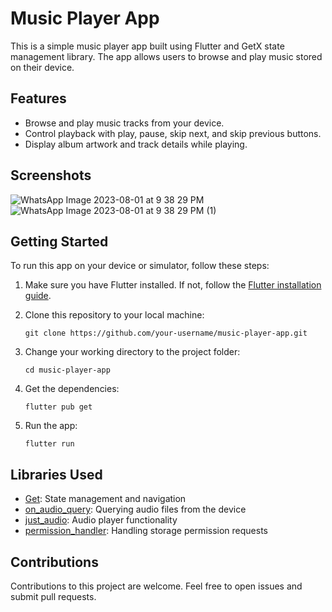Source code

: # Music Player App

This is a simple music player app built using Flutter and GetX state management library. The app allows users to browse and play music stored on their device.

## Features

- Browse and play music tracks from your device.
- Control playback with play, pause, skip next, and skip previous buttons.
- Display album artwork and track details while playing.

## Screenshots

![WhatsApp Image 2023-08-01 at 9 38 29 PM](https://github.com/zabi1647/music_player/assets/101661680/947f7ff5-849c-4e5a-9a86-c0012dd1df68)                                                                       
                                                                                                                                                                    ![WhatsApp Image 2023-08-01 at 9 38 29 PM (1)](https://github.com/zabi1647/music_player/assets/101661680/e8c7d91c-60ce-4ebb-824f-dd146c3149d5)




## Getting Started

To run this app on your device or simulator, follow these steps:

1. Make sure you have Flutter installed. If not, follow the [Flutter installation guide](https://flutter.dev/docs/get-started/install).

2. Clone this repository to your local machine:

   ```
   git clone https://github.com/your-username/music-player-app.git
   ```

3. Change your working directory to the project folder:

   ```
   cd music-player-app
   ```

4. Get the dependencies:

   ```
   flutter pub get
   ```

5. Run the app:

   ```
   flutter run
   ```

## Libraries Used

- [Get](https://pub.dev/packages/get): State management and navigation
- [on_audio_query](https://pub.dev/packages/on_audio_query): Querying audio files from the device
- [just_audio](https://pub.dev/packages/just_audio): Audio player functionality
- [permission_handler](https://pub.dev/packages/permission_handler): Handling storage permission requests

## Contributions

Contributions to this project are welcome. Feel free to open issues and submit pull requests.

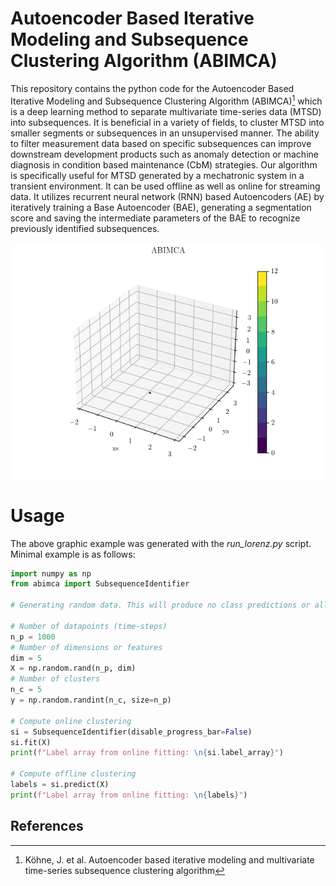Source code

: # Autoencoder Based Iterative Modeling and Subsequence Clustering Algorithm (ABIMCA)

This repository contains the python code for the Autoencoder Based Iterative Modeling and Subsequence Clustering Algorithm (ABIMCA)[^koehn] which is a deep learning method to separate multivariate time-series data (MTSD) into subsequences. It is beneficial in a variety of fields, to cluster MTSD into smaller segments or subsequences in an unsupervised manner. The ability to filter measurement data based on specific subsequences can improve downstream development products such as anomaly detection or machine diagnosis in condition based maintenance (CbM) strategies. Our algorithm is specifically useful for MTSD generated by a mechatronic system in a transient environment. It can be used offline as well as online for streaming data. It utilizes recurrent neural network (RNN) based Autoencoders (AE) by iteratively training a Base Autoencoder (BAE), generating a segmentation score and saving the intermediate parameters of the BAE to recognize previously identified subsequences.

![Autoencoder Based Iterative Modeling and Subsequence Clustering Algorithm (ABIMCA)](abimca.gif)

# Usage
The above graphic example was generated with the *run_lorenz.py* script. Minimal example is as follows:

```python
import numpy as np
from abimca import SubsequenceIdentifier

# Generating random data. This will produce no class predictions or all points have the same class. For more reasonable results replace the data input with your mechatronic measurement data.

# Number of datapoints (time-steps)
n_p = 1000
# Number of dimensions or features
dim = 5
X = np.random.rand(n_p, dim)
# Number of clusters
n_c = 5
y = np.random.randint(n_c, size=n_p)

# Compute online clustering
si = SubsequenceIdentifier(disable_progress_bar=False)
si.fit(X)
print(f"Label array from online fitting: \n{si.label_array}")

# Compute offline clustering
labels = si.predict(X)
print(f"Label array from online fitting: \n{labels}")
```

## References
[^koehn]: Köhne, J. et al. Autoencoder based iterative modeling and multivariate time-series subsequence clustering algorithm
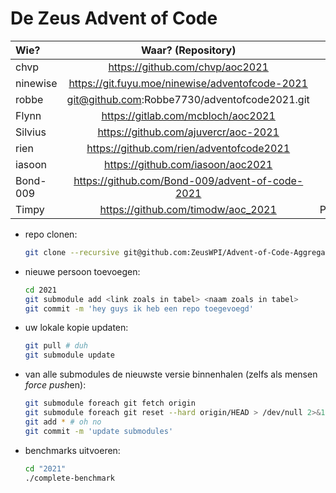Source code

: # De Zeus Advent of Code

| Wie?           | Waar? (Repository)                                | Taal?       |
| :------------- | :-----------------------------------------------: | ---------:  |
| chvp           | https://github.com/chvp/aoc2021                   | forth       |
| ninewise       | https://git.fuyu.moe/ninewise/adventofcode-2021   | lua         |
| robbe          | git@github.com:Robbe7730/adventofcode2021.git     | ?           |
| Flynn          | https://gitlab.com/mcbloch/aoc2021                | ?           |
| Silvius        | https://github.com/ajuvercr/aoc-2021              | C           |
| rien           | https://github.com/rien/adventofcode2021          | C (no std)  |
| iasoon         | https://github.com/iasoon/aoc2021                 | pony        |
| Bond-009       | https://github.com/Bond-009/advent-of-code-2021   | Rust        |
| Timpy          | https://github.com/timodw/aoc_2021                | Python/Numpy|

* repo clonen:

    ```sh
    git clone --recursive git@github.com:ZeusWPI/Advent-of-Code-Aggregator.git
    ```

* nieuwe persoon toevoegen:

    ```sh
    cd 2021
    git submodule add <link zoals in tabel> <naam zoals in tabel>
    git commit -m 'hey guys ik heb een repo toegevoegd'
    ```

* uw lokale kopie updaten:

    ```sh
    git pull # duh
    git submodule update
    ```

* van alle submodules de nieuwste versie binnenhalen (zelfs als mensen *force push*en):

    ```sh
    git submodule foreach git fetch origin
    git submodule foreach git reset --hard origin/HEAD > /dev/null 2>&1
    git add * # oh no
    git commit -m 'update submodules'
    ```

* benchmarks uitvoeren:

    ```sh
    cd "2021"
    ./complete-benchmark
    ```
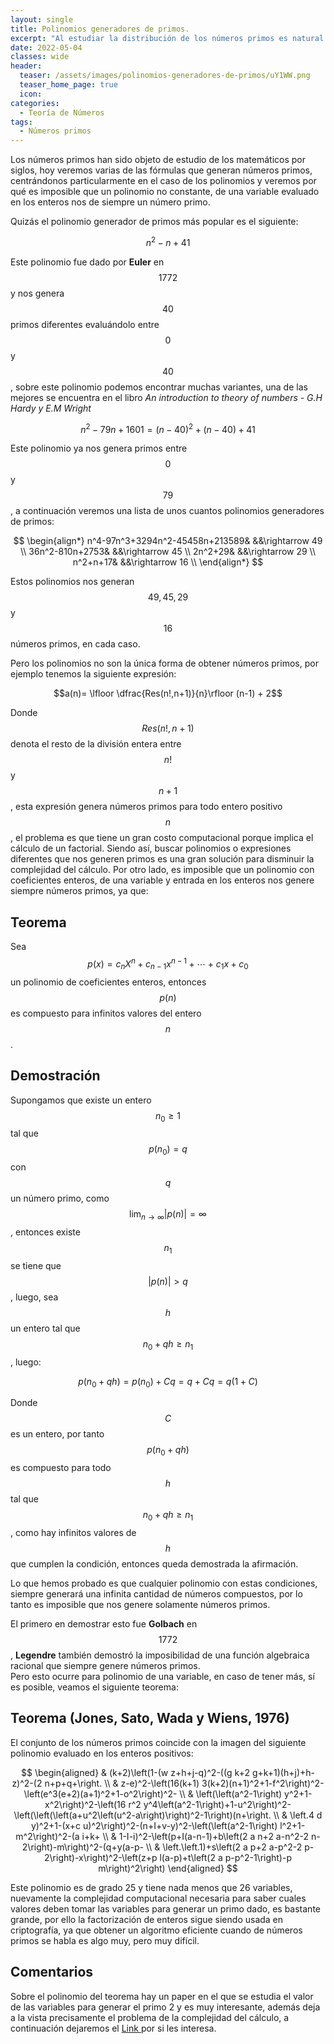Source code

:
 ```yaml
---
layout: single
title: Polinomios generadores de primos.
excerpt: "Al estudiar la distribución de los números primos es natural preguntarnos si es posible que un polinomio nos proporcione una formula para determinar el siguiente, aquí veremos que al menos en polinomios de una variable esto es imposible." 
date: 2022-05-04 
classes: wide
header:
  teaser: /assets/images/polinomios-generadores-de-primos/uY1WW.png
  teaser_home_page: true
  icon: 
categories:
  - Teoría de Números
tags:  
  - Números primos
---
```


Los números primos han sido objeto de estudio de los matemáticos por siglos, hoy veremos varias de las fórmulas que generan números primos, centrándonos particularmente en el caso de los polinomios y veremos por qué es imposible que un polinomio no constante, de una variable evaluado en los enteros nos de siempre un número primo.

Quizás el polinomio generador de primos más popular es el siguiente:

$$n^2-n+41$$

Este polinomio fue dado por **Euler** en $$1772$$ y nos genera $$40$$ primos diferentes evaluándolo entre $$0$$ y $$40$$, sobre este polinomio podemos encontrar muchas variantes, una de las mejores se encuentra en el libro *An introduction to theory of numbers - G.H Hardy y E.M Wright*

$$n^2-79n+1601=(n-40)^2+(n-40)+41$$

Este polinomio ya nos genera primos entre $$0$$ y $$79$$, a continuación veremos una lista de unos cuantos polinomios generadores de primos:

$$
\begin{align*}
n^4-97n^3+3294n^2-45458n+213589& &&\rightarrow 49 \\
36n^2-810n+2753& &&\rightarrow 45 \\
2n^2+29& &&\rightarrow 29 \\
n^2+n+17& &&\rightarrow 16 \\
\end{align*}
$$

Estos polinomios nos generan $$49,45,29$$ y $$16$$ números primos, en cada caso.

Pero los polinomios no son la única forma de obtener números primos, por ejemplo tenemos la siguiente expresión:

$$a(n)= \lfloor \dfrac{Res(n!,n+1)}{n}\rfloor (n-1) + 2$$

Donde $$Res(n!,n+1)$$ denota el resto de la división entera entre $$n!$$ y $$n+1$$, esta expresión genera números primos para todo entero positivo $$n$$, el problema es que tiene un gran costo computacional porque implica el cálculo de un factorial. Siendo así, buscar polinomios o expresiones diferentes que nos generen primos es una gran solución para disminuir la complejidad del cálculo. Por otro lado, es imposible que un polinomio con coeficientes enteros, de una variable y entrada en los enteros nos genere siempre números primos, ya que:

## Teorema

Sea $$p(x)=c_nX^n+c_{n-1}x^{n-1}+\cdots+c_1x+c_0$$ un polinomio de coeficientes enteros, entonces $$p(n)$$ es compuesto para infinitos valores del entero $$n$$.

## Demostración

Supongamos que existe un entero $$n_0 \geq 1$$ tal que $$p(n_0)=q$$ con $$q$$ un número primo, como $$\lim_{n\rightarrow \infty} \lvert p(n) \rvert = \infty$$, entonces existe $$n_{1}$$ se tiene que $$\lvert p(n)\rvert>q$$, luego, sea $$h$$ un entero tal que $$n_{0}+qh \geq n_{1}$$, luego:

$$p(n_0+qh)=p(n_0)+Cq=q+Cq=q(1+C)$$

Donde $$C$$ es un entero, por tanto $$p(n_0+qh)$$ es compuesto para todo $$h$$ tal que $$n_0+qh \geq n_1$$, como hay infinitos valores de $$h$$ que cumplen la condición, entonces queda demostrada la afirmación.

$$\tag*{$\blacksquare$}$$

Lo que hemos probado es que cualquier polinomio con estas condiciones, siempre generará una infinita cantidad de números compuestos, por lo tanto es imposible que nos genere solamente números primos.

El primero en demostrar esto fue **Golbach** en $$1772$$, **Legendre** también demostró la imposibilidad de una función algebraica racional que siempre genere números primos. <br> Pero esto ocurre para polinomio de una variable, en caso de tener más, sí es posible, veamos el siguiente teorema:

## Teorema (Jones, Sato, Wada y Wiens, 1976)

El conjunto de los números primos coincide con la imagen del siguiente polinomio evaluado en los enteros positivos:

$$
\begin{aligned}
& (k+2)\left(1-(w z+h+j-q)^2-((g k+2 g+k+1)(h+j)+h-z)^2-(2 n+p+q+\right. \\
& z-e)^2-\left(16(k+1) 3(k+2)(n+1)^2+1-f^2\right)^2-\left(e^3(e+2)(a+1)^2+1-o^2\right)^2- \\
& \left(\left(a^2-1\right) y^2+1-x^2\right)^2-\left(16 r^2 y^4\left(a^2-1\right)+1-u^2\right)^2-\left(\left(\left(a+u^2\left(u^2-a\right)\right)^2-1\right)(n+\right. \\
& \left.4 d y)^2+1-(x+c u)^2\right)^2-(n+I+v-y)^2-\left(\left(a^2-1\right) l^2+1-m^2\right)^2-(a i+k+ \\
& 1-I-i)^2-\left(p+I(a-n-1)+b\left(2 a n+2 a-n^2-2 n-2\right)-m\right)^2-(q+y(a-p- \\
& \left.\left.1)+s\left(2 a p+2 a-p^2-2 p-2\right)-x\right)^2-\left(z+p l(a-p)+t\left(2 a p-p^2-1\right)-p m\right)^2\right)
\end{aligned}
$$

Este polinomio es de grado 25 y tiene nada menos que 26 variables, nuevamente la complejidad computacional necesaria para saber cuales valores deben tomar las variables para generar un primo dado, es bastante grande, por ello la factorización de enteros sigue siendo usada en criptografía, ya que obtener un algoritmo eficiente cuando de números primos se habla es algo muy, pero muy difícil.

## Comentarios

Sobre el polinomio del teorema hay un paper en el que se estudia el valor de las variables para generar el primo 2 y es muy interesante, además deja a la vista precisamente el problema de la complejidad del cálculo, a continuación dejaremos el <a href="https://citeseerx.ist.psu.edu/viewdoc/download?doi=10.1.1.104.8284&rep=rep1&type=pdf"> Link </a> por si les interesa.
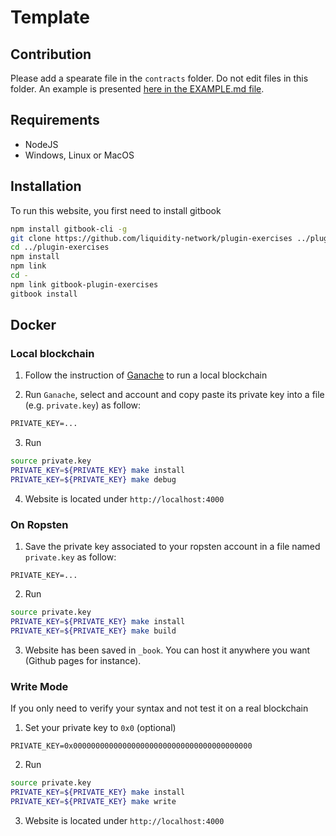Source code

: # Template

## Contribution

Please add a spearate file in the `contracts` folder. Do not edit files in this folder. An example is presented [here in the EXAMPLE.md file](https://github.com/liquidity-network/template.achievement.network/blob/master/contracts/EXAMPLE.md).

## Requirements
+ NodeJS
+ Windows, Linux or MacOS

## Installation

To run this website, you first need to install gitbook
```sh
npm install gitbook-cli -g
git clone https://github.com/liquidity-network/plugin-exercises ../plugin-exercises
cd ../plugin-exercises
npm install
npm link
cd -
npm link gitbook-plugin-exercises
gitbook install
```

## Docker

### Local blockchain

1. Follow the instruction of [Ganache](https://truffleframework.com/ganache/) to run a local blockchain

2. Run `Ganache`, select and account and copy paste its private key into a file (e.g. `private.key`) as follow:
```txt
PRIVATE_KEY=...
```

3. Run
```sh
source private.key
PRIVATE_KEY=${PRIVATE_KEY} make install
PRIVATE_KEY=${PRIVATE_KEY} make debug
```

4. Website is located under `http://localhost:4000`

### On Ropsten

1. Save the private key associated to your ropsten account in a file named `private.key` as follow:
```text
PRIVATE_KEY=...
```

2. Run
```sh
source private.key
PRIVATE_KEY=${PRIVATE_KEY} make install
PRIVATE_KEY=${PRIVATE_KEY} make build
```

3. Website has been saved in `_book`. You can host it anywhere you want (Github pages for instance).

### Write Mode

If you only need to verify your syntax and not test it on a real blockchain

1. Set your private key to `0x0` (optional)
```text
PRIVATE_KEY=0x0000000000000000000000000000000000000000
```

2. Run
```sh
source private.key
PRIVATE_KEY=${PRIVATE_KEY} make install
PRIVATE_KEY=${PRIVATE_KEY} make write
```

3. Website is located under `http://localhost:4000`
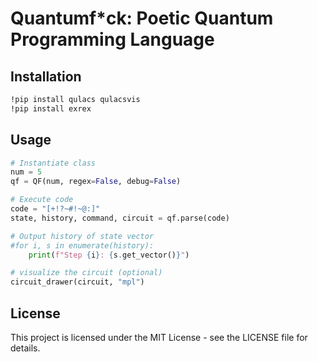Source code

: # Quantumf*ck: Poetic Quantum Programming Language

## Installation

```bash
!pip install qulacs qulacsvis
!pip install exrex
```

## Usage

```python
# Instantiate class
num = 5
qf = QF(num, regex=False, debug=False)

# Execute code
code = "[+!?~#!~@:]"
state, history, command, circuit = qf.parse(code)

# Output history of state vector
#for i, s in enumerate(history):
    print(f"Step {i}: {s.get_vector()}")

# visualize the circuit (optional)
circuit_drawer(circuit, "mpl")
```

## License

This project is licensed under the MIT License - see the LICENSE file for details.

________

▸ **TASK STATEMENT**:
Would you please copy every line in the data that contains the word "optional"?

▸ **RESULT FOR THIS TASK**:
1. Set your private key to `0x0` (optional)
# visualize the circuit (optional)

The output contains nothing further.